Sharp-cutaway Byrdland meets ES-335 meets Gretsch… the new Michael Kelly Vibe guitar offers quite a mélange of features and comes in at a nice price. Review by Huw Price
Description: Semi-acoustic electric. Made in Indonesia
Contact: Rosetti UK – 01376 550033 – michaelkellyguitars.com
The Michael Kelly Vibe model sets out to make a strong impression but comes complete with a set of mixed messages. At first glance, you might think it’s going to be a modern twist on the hollow ES-125/Gretsch single cut theme. Then you’ll notice the string set includes a wound G, so you begin entertaining the possibility that this is a thinline jazzer. Ultimately, you’ll lift it out of the cardboard box and discover that it weighs more than most Gibson Les Pauls. So what exactly is going on?
The weight comes from a solid centre block of wood running from the set neck joint to the tail, and by peering through the f-hole on the bass side you can see that the block seems to be formed from multiple layers of maple and mahogany. The body is 1.75″ deep, just like an
ES-335, and the fingerboard extension is glued to the top of the body.
The Vibe’s chunky C-profile neck wouldn’t feel out of place on a late ’50s Gibson reissue. Some players have a very strong preference for a specific neck depth or profile while others prefer different guitars to have a different feel; on balance we think this neck suits the Vibe very well and it’s quite comfortable to play.

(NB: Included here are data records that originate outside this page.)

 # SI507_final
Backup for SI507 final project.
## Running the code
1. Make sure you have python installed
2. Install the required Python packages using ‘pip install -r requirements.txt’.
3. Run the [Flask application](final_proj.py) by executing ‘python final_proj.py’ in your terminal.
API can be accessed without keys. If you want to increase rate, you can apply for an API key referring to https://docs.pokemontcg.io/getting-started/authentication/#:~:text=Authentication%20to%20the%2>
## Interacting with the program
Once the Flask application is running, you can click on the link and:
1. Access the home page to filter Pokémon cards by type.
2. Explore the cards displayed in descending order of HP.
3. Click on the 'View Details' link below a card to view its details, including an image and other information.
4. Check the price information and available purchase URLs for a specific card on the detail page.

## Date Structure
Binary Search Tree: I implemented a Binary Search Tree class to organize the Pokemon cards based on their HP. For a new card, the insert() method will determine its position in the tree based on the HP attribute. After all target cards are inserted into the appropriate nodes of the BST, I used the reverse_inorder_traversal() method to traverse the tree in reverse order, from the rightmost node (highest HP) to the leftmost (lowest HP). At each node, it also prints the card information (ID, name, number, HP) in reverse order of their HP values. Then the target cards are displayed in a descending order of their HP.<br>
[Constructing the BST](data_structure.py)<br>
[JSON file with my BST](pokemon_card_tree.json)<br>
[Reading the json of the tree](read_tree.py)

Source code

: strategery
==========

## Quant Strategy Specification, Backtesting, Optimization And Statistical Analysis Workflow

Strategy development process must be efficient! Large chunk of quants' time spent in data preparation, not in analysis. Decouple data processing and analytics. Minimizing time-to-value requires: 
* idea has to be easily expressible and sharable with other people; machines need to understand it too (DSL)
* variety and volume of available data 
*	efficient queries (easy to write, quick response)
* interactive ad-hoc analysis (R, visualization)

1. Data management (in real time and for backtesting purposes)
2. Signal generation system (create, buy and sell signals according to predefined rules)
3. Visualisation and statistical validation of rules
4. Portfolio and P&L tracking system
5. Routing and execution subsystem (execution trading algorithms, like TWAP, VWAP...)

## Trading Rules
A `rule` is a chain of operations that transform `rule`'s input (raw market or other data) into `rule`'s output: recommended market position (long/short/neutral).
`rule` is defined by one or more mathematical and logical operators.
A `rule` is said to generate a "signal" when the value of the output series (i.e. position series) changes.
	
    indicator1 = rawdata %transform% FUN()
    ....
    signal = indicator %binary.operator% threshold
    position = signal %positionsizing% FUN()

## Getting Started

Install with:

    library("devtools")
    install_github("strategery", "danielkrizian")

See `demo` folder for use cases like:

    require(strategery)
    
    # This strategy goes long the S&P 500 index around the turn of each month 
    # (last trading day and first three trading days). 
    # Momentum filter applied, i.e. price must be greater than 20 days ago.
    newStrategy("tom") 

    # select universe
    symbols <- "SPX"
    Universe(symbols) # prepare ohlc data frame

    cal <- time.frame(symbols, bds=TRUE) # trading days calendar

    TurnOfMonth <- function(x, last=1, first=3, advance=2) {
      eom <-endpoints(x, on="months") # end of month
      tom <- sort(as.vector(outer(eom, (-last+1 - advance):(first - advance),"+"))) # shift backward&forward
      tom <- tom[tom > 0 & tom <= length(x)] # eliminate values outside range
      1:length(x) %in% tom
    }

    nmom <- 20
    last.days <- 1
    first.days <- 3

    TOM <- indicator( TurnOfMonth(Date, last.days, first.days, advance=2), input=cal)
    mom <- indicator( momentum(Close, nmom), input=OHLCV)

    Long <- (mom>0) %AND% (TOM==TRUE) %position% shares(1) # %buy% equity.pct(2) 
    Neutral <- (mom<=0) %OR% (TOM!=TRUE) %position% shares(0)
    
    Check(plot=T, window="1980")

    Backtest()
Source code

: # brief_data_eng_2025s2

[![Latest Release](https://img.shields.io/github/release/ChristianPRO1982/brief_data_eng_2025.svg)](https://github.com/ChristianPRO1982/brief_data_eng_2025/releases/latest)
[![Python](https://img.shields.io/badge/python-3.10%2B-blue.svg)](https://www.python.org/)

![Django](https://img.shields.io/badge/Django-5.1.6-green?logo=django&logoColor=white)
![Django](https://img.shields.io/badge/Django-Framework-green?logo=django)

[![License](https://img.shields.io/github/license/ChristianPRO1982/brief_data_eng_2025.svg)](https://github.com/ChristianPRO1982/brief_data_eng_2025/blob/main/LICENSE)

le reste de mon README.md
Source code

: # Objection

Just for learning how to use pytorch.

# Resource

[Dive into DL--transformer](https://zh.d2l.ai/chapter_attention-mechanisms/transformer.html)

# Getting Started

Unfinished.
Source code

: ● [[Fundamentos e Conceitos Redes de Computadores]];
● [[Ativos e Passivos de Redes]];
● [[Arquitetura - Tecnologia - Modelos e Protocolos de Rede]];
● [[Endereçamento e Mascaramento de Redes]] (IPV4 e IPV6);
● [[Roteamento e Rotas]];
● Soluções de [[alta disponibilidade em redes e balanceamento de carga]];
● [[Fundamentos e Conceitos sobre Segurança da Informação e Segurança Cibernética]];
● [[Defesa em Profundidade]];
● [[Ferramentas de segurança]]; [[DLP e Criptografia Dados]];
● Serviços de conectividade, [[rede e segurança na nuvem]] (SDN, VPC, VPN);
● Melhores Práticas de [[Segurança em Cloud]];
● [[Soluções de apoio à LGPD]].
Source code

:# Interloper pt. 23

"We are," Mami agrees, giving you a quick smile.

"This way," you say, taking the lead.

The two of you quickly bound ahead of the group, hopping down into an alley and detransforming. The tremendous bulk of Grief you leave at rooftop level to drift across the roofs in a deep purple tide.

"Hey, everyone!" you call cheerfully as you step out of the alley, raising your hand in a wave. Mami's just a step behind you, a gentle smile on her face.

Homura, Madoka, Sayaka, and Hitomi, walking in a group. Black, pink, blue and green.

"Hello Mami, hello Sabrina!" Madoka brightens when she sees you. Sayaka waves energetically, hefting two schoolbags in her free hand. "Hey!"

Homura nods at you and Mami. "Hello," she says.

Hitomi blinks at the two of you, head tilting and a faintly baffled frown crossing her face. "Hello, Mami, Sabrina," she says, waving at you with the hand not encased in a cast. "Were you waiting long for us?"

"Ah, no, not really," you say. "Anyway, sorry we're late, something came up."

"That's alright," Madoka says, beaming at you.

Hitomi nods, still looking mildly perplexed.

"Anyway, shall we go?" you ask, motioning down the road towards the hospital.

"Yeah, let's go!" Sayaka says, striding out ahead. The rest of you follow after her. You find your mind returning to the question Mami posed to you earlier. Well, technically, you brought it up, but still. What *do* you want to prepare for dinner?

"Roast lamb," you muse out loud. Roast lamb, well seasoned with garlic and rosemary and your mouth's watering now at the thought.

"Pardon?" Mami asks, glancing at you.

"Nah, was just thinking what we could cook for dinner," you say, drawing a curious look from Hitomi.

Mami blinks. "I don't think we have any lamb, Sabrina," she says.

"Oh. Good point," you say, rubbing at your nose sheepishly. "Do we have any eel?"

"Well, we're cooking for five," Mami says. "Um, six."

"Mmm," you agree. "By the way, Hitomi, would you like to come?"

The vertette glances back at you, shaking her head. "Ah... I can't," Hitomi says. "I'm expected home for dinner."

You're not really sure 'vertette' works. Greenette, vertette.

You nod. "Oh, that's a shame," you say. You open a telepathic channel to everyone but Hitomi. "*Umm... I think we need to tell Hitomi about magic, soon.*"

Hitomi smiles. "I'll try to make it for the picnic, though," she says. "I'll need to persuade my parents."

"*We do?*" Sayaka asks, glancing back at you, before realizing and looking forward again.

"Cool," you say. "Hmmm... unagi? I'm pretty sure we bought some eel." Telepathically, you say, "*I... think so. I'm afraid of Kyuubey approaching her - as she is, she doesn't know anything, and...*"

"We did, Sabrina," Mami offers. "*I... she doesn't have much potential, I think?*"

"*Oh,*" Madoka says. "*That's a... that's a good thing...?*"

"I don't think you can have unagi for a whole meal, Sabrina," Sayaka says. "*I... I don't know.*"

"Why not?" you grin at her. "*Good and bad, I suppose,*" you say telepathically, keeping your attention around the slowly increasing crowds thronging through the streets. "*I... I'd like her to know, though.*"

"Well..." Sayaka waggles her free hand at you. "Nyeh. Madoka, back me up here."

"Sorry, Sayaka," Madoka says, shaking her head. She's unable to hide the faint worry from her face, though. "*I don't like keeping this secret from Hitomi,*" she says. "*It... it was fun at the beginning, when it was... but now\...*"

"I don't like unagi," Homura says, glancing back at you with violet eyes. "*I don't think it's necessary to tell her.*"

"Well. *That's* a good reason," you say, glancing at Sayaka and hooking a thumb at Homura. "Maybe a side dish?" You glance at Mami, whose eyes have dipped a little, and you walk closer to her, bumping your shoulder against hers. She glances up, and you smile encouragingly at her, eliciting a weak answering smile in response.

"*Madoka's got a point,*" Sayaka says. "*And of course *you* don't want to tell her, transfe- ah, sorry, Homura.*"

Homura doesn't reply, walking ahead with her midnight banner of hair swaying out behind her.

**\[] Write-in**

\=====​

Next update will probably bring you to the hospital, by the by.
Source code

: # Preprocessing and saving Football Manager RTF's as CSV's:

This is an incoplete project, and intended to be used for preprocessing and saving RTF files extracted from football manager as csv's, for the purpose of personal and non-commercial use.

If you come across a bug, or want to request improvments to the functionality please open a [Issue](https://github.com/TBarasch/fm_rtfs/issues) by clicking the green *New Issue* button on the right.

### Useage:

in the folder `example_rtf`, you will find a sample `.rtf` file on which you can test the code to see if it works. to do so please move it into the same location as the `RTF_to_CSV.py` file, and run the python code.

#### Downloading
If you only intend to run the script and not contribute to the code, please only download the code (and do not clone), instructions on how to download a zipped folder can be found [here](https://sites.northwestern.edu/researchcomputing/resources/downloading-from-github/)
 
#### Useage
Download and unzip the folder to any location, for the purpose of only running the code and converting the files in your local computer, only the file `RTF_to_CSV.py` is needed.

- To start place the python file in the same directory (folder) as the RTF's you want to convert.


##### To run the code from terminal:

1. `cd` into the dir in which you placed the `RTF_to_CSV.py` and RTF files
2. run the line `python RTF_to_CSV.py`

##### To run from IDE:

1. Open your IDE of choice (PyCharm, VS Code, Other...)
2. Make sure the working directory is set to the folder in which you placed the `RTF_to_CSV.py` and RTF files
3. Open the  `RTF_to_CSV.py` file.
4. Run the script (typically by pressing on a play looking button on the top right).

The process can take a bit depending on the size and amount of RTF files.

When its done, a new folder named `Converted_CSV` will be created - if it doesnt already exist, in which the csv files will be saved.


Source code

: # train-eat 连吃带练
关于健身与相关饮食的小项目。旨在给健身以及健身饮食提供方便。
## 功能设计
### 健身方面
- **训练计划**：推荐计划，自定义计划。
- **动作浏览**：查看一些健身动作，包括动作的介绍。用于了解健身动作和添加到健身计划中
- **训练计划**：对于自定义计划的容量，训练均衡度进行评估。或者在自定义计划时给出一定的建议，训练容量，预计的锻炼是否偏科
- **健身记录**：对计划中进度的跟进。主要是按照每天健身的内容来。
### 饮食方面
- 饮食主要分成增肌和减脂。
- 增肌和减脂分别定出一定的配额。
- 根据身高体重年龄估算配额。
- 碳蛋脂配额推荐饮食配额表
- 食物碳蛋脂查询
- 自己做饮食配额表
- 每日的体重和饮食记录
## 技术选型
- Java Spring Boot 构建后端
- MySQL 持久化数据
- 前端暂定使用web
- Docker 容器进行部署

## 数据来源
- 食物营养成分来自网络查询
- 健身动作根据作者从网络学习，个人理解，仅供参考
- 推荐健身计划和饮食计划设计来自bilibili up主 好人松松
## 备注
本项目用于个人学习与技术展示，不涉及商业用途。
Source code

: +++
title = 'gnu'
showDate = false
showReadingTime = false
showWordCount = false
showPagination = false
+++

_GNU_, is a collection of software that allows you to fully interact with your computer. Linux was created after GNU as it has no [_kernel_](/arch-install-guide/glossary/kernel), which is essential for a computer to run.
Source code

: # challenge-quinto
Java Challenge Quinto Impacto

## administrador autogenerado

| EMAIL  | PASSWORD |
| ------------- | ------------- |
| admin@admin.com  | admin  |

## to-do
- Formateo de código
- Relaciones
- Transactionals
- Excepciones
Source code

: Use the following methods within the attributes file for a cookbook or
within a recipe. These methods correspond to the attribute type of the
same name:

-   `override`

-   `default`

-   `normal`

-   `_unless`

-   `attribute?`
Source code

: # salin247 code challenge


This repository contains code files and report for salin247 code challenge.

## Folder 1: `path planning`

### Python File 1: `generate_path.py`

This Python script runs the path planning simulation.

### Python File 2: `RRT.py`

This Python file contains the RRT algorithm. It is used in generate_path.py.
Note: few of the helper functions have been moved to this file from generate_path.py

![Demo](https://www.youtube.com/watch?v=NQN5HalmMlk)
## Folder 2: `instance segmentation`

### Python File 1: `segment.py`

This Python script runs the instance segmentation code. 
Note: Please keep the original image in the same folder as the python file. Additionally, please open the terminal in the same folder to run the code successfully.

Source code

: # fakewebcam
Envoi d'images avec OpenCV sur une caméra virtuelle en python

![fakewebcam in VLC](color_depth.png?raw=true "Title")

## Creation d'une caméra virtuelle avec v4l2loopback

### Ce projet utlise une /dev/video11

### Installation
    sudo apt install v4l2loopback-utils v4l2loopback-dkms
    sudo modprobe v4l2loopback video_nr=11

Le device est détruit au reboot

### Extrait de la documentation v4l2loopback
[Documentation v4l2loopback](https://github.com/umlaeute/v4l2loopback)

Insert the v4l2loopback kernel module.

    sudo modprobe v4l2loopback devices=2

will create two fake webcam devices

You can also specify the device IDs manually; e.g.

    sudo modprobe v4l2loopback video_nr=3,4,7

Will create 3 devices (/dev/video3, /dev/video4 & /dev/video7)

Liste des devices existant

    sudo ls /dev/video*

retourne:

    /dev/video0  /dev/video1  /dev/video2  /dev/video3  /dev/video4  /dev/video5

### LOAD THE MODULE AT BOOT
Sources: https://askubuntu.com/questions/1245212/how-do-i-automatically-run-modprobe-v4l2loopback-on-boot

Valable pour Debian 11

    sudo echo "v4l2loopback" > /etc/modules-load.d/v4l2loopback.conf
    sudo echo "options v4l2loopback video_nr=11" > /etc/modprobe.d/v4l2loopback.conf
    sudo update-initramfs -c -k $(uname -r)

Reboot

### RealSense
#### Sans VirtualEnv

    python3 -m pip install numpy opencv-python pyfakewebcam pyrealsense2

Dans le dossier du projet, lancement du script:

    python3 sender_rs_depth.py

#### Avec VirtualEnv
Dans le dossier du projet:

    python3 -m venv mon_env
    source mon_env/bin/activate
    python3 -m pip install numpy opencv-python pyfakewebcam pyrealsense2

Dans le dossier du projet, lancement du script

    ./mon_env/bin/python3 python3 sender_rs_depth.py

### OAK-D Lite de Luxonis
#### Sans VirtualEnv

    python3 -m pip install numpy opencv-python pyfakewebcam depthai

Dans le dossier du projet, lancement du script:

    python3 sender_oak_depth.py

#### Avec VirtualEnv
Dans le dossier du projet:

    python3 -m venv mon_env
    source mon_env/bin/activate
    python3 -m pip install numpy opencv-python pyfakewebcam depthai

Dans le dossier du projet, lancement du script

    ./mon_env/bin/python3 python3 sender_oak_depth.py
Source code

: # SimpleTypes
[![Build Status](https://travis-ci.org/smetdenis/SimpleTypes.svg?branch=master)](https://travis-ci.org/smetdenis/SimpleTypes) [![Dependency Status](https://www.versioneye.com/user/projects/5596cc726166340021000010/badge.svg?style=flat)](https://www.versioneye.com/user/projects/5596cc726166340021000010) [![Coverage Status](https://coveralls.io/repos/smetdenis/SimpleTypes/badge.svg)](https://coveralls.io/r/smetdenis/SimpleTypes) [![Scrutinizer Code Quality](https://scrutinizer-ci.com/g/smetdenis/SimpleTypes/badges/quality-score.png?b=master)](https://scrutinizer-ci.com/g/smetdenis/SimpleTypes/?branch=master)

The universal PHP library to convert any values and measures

However, when it arrived, this guitar was barely playable; the strings were very stiff and there seemed to be no sonic benefit to be gained from having such a heavy set. After discussions with the distributor we decided that somebody at the factory had experienced a lapse in judgment and we elected to put on a regular set of 10s with a plain G for the purposes of the review. The reason we’re mentioning this is that the Vibe is a brand-new model and all the ones the distributor had in stock were set up the same way, so that’s what you may encounter in the shops.
The Vibe certainly lives up to its name with some particularly nice flame on the laminated maple top and rich, red-brown bubinga for the sides and bookmatched back. The body is bound front and back, along with the fingerboard, f-holes and the headstock. The chrome hardware is all fairly run of the mill: diecast ‘kidney’ Grover tuners combine with a tune-o-matic bridge and stop tailpiece, and the black speed knobs match the switch tip.
Pearl inlays grace the rosewood fingerboard and a sliver of flame maple at the tip of the headstock carries the metal ‘MK’ logo. The pickup covers have ‘H’ shaped cutouts to make them resemble Filtertrons, but the description reads ‘PAF Plus’ and since they ohm out at 8.5K and 9K, we didn’t anticipate much in the way of truly twangy sounds.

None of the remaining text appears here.